I learned too many lessons from spending a lifetime with them and more particularly the first three weeks in December, but I have narrowed them down to the top eight, for now.
1. You might not use your college degree for your job/career, and that’s OK
Many of these women and I would even go as far as to say MOST of them, did not use their degree, or their intended degree, especially undergraduate. You might not use your degree for your first, second, or third job, but experience is everything and the experience you gained while you were in college means a lot too.fa
2. You will miss feeling scared and nervous about your future
When you don't feel this way anymore, you will wish you had that feeling and those moments back. When you are older and comfortable, you will miss the times when you weren't sure what you were going to do with your life or when your next paycheck would be.
3. There really is "the one"
There can also by many people in your life who are "the one," just realize that you will know when there is "the one." If this means you find one, two, or three of "the one," you will know; wait for that feeling.
4. Men will never think like women, and vice versa
Technically two of them said, on separate occasions, not even when they were together, proclaimed the exact same thing: "Men are stupid." I did not want to say it particularly this harshly, but I will state the obvious here that not ALL men.
When pressed into further detail, they described particularly what I stated above, that men do not think like women and that is hard to understand how they make their decision, but this can also go both ways.

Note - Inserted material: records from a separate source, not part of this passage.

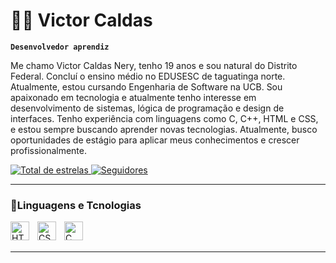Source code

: # 👨‍💻 Victor Caldas 
**`Desenvolvedor aprendiz`**

Me chamo Victor Caldas Nery, tenho 19 anos e sou natural do Distrito Federal. Concluí o ensino médio no EDUSESC de taguatinga norte. Atualmente, estou cursando Engenharia de Software na UCB. Sou apaixonado em tecnologia e atualmente tenho interesse em desenvolvimento de sistemas, lógica de programação e design de interfaces. Tenho experiência com linguagens como C, C++, HTML e CSS, e estou sempre buscando aprender novas tecnologias. Atualmente, busco oportunidades de estágio para aplicar meus conhecimentos e crescer profissionalmente.

<p align="left">
    <a href="https://github.com/vihtyn?tab=repositories&sort=stargazers">
        <img 
            alt="Total de estrelas" 
            title="Total de estrelas GitHub" 
            src="https://custom-icon-badges.demolab.com/github/stars/vihtyn?color=55960c&style=for-the-badge&labelColor=488207&logo=star&label=estrelas"
        />
    </a>
    <a href="https://github.com/vihtyn?tab=followers">
        <img 
            alt="Seguidores" 
            title="Me siga no GitHub" 
            src="https://custom-icon-badges.demolab.com/github/followers/vihtyn?color=236ad3&labelColor=1155ba&style=for-the-badge&logo=github&label=Seguidores&logoColor=white"
        />
    </a>
</p>

---

### 👾Linguagens e Tcnologias


<img 
    align="left" 
    alt="HTML"
    title="HTML" 
    width="30px" 
    style="padding-right: 10px;" 
src="https://cdn.jsdelivr.net/gh/devicons/devicon@latest/icons/html5/html5-original.svg" 
/>
<img 
    align="left" 
    alt="CSS"
    title="CSS" 
    width="30px" 
    style="padding-right: 10px;" 
    src="https://cdn.jsdelivr.net/gh/devicons/devicon@latest/icons/css3/css3-original.svg" 
/>

<img 
align="left" 
    alt="C"
    title="C" 
    width="30px" 
    style="padding-right: 10px;" 
src="https://cdn.jsdelivr.net/gh/devicons/devicon@latest/icons/c/c-original.svg" 
/>

<br/>
<br/>

---         
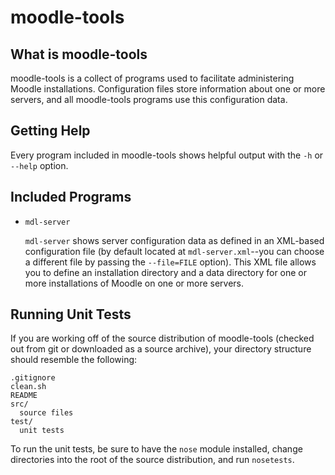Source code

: moodle-tools
============

What is moodle-tools
--------------------

moodle-tools is a collect of programs used to facilitate administering Moodle
installations. Configuration files store information about one or more
servers, and all moodle-tools programs use this configuration data.

Getting Help
------------

Every program included in moodle-tools shows helpful output with the `-h` or
`--help` option.

Included Programs
-----------------

*   `mdl-server`

    `mdl-server` shows server configuration data as defined in an XML-based
    configuration file (by default located at `mdl-server.xml`--you can
    choose a different file by passing the `--file=FILE` option). This XML
    file allows you to define an installation directory and a data directory
    for one or more installations of Moodle on one or more servers.

Running Unit Tests
------------------

If you are working off of the source distribution of moodle-tools (checked
out from git or downloaded as a source archive), your directory structure
should resemble the following:

    .gitignore
    clean.sh
    README
    src/
      source files
    test/
      unit tests

To run the unit tests, be sure to have the `nose` module installed, change
directories into the root of the source distribution, and run `nosetests`.
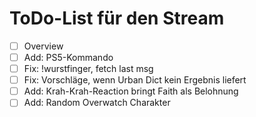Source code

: # ToDo-List für den Stream
- [ ] Overview
- [ ] Add: PS5-Kommando
- [ ] Fix: !wurstfinger, fetch last msg
- [ ] Fix: Vorschläge, wenn Urban Dict kein Ergebnis liefert
- [ ] Add: Krah-Krah-Reaction bringt Faith als Belohnung
- [ ] Add: Random Overwatch Charakter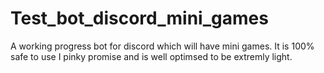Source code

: # Test_bot_discord_mini_games
A working progress bot for discord which will have mini games.
It is 100% safe to use I pinky promise and is well optimsed to be extremly light.
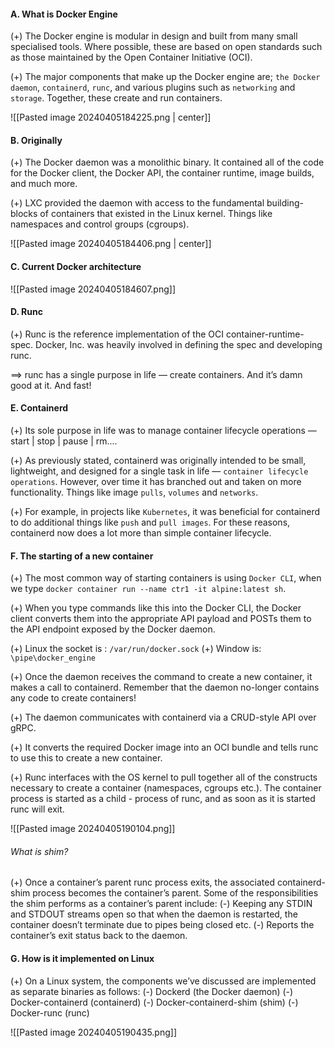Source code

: #### A. What is Docker Engine
(+) The Docker engine is modular in design and built from many small specialised tools. Where possible, these are based on open standards such as those maintained by the Open Container Initiative (OCI).

(+) The major components that make up the Docker engine are; `the Docker daemon`, `containerd`, `runc`, and various plugins such as `networking` and `storage`. Together, these create and run containers.

![[Pasted image 20240405184225.png | center]]

#### B. Originally
(+) The Docker daemon was a monolithic binary. It contained all of the code for the Docker client, the Docker API, the container runtime, image builds, and much more. 

(+) LXC provided the daemon with access to the fundamental building-blocks of containers that existed in the Linux kernel. Things like namespaces and control groups (cgroups).

![[Pasted image 20240405184406.png | center]]

#### C. Current Docker architecture
![[Pasted image 20240405184607.png]]


#### D. Runc
(+) Runc is the reference implementation of the OCI container-runtime-spec. Docker, Inc. was heavily involved in defining the spec and developing runc.

==> runc has a single purpose in life — create containers. And it’s damn good at it. And fast!


#### E. Containerd
(+) Its sole purpose in life was to manage container lifecycle operations — start | stop | pause | rm....

(+) As previously stated, containerd was originally intended to be small, lightweight, and designed for a single task in life — `container lifecycle operations`. However, over time it has branched out and taken on more functionality. Things like image `pulls`, `volumes` and `networks`.

(+) For example, in projects like `Kubernetes`, it was beneficial for containerd to do additional things like `push` and `pull images`. For these reasons, containerd now does a lot more than simple container lifecycle.

#### F. The starting of a new container
(+) The most common way of starting containers is using `Docker CLI`, when we type `docker container run --name ctr1 -it alpine:latest sh`.

(+) When you type commands like this into the Docker CLI, the Docker client converts them into the appropriate API payload and POSTs them to the API endpoint exposed by the Docker daemon.

(+) Linux the socket is : `/var/run/docker.sock`
(+) Window is: `\pipe\docker_engine`

(+) Once the daemon receives the command to create a new container, it makes a call to containerd. Remember that the daemon no-longer contains any code to create containers!

(+) The daemon communicates with containerd via a CRUD-style API over gRPC.

(+) It converts the required Docker image into an OCI bundle and tells runc to use this to create a new container.

(+) Runc interfaces with the OS kernel to pull together all of the constructs necessary to create a container (namespaces, cgroups etc.). The container process is started as a child - process of runc, and as soon as it is started runc will exit.

![[Pasted image 20240405190104.png]]

###### What is shim?
(+) Once a container’s parent runc process exits, the associated containerd-shim process becomes the container’s parent. Some of the responsibilities the shim performs as a container’s parent include: 
	(-) Keeping any STDIN and STDOUT streams open so that when the daemon is restarted, the container doesn’t terminate due to pipes being closed etc. 
	(-) Reports the container’s exit status back to the daemon.

#### G. How is it implemented on Linux
(+) On a Linux system, the components we’ve discussed are implemented as separate binaries as follows: 
	(-) Dockerd (the Docker daemon) 
	(-) Docker-containerd (containerd) 
	(-) Docker-containerd-shim (shim) 
	(-) Docker-runc (runc)

![[Pasted image 20240405190435.png]]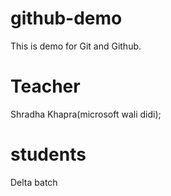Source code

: # github-demo
This is demo for Git and Github.

# Teacher
Shradha Khapra(microsoft wali didi);

# students
Delta batch
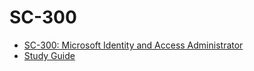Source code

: # SC-300
- [SC-300: Microsoft Identity and Access Administrator](https://learn.microsoft.com/en-us/certifications/exams/sc-300)
- [Study Guide](https://query.prod.cms.rt.microsoft.com/cms/api/am/binary/RE4Myp5)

5. “Things” are just “things”
From major red wine spills to accidentally using too much bleach and ruining your favorite (and maybe most expensive) set of sheets, things are simply just things. Don’t fret over them unless they are entirely irreplaceable, but again, regardless they are just things. They are inanimate objects and can (and most likely will) be replaced. It is a waste of time to worry about them.
6. Try to stay debt free
No credit score at all is better than a bad credit score. Try to pay for everything in cash so you don’t accumulate debt. And if you are in debt, pay it as soon as possible so that you don't end up paying a bunch extra (even up to double the amount in some cases).
My grandmother also suggests looking into Financial Peace University with Dave Ramsey, she says she learned so many important financial lessons from him and you could too.
7. Don’t remain unhappy, in any aspect of your life
From relationships to jobs, if you are not happy then leave. Don’t second guess it, don’t think of everything you could be losing, just leave. You will figure it out somewhere else or with someone else or with a new job so just leave. You will (probably) look back and laugh at the matter and be so glad you made that decision because of where you end up.
8. You will probably change your path more than once
Whether it is deciding you want a major career change, relocation, new partner, etc. you will most likely not end up where you thought you would be at twenty-four. You might, but probably not. So anticipate that change will occur and that you are not predestined for anything. You might just change your mind about a lover, career, and/or place to live in a heartbeat and this is OK, and even fun and a good idea.
So all in all, there are too many golden pieces of advice I have acquired from some of these role models of mine. Take the time to listen to your own grandparent's advice and life experience, it is usually so important and is only acquired from people who have been around a lot longer than you.